It was that depth and feedback that allowed her to continue bettering the brand, all while staying authentic about what it takes to grow a fashion brand as a woman, influencer, and founder.

Milly Goldsmith - Co-Founder Sult

 

Milly Goldsmith started her social media journey on a very vulnerable topic: recovery from an eating disorder.

In the month following the announcement of her weight gain journey, over 100,000 people followed her progress, remaining vulnerable about the highs and lows of recovery while starting her strength training journey.

Goldsmith built her half-million Instagram and TikTok followers on authenticity, a love for personal growth, and humor, which she also carries into her hydration brand, Sult, an on-the-go powder.

The influencer and co-founder brings her personality to the brand, including the unique way she met her business partner (spoiler alert: it was a dating app!) and their first employee.
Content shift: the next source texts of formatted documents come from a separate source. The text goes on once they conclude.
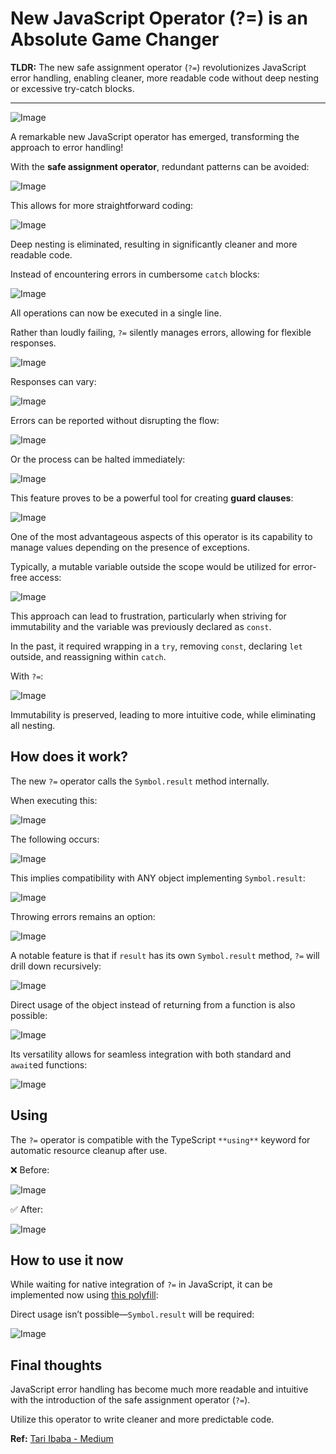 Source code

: # New JavaScript Operator (?=) is an Absolute Game Changer

**TLDR:** The new safe assignment operator (`?=`) revolutionizes JavaScript error handling, enabling cleaner, more readable code without deep nesting or excessive try-catch blocks.

---

![Image](https://miro.medium.com/v2/resize:fit:700/1*INT5dtKotyP0at13wyjJLg.png)

A remarkable new JavaScript operator has emerged, transforming the approach to error handling!

With the **safe assignment operator**, redundant patterns can be avoided:

![Image](https://miro.medium.com/v2/resize:fit:700/1*X6Uc4EocVsFhhrJEG7PrgA.png)

This allows for more straightforward coding:

![Image](https://miro.medium.com/v2/resize:fit:700/1*2jpy63Ip9VuXantyGZab6A.png)

Deep nesting is eliminated, resulting in significantly cleaner and more readable code.

Instead of encountering errors in cumbersome `catch` blocks:

![Image](https://miro.medium.com/v2/resize:fit:700/1*EVKpxdNMaJUkAgJ3kH_IVQ.png)

All operations can now be executed in a single line.

Rather than loudly failing, `?=` silently manages errors, allowing for flexible responses.

![Image](https://miro.medium.com/v2/resize:fit:700/1*LJe6O23yKkqj0rK5kZt5oA.png)

Responses can vary:

![Image](https://miro.medium.com/v2/resize:fit:700/1*4lyqFfUFTmhvTmJH2L0Ytg.png)

Errors can be reported without disrupting the flow:

![Image](https://miro.medium.com/v2/resize:fit:700/1*-PL0bV-VCYx0zYyq1vyjDQ.png)

Or the process can be halted immediately:

![Image](https://miro.medium.com/v2/resize:fit:700/1*vqFw2TEUxhj9yxl48aN4OQ.png)

This feature proves to be a powerful tool for creating **guard clauses**:

![Image](https://miro.medium.com/v2/resize:fit:700/1*iCaA9G1L03_q_3n7W8TJZA.png)

One of the most advantageous aspects of this operator is its capability to manage values depending on the presence of exceptions.

Typically, a mutable variable outside the scope would be utilized for error-free access:

![Image](https://miro.medium.com/v2/resize:fit:700/1*FVL4x2OmgInfuUDGFhVrqw.png)

This approach can lead to frustration, particularly when striving for immutability and the variable was previously declared as `const`.

In the past, it required wrapping in a `try`, removing `const`, declaring `let` outside, and reassigning within `catch`.

With `?=`:

![Image](https://miro.medium.com/v2/resize:fit:700/1*-us2-zeVKH7kFaY1j2EZkA.png)

Immutability is preserved, leading to more intuitive code, while eliminating all nesting.

## How does it work?

The new `?=` operator calls the `Symbol.result` method internally.

When executing this:

![Image](https://miro.medium.com/v2/resize:fit:700/1*prkF7TE8KrShjsPvcLo68g.png)

The following occurs:

![Image](https://miro.medium.com/v2/resize:fit:700/1*jREq4bDr7xUg5p96870njQ.png)

This implies compatibility with ANY object implementing `Symbol.result`:

![Image](https://miro.medium.com/v2/resize:fit:700/1*pW6pYx8KfPUaC9Hshwbk7g.png)

Throwing errors remains an option:

![Image](https://miro.medium.com/v2/resize:fit:700/1*qtw4yiduKZCQoKJIhmD-Iw.png)

A notable feature is that if `result` has its own `Symbol.result` method, `?=` will drill down recursively:

![Image](https://miro.medium.com/v2/resize:fit:700/1*zdM_LOKv2tMLIFalVXzXXg.png)

Direct usage of the object instead of returning from a function is also possible:

![Image](https://miro.medium.com/v2/resize:fit:700/1*TJOmkRDlHTo19rMOv574mg.png)

Its versatility allows for seamless integration with both standard and `await`ed functions:

![Image](https://miro.medium.com/v2/resize:fit:700/1*a86p3bkQLxYN-Jr1r_x2uw.png)

## Using

The `?=` operator is compatible with the TypeScript `**using**` keyword for automatic resource cleanup after use.

❌ Before:

![Image](https://miro.medium.com/v2/resize:fit:700/1*aCjhbCK6vDtSznPnHs4d3A.png)

✅ After:

![Image](https://miro.medium.com/v2/resize:fit:700/1*twidCIe_taxVej4OW8W61g.png)

## How to use it now

While waiting for native integration of `?=` in JavaScript, it can be implemented now using [this polyfill](https://github.com/arthurfiorette/proposal-safe-assignment-operator/blob/main/polyfill.js):

Direct usage isn’t possible—`Symbol.result` will be required:

![Image](https://miro.medium.com/v2/resize:fit:700/1*YrGctUYIIx4Mhu9sW3pLOw.png)

## Final thoughts

JavaScript error handling has become much more readable and intuitive with the introduction of the safe assignment operator (`?=`).

Utilize this operator to write cleaner and more predictable code.

**Ref:** [Tari Ibaba - Medium](https://medium.com/coding-beauty/new-javascript-operator-1e60dea05654)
Milly is a reminder that imperfection and the chaos of starting a business are still content, and further, one that makes the community more involved in your success.

Grace Beverley - Founder of We Are Tala, Shreddy, and The Productivity Method

 


("RCZ_1004" by Web Summit is licensed under CC BY 2.0.)

Grace Beverley’s business started in a moment of sheer desperation. Her student loan at Oxford hadn’t received approval, and if she couldn’t pay it, they would kick her out.

She drafted her first downloadable PDF workout guide during an all-nighter, which would later become the launching pad for her workout app, Shreddy, which now has over 1 million community members. Grace shared her journey of building her brands on social media and YouTube.

She believes her honesty and openness about the process are key parts of her brand identity, not things to hide. This influencer-turned-multi-founder (including We Are Tala and The Productivity Method) believes starting a business involves defeat and missteps.

“The process of starting a business is mistake, mistake, mistake, small win, slightly bigger win, mistake again.” (Beverley, 2025)

With these stories in mind, what can founder-led marketing teach us?

  1. The brands and founders that are winning in marketing aren’t the ones with the most polished content; they’re the ones who are the most honest.
  2. Mistakes are content: As an influencer, your audience doesn’t want perfection; they want to see the process. In return, trust is built when your community feels like co-creators in your success. 
  3. The founder IS the brand. Audiences are more frequently viewing product and personality as inseparable. We buy from people before we buy the product.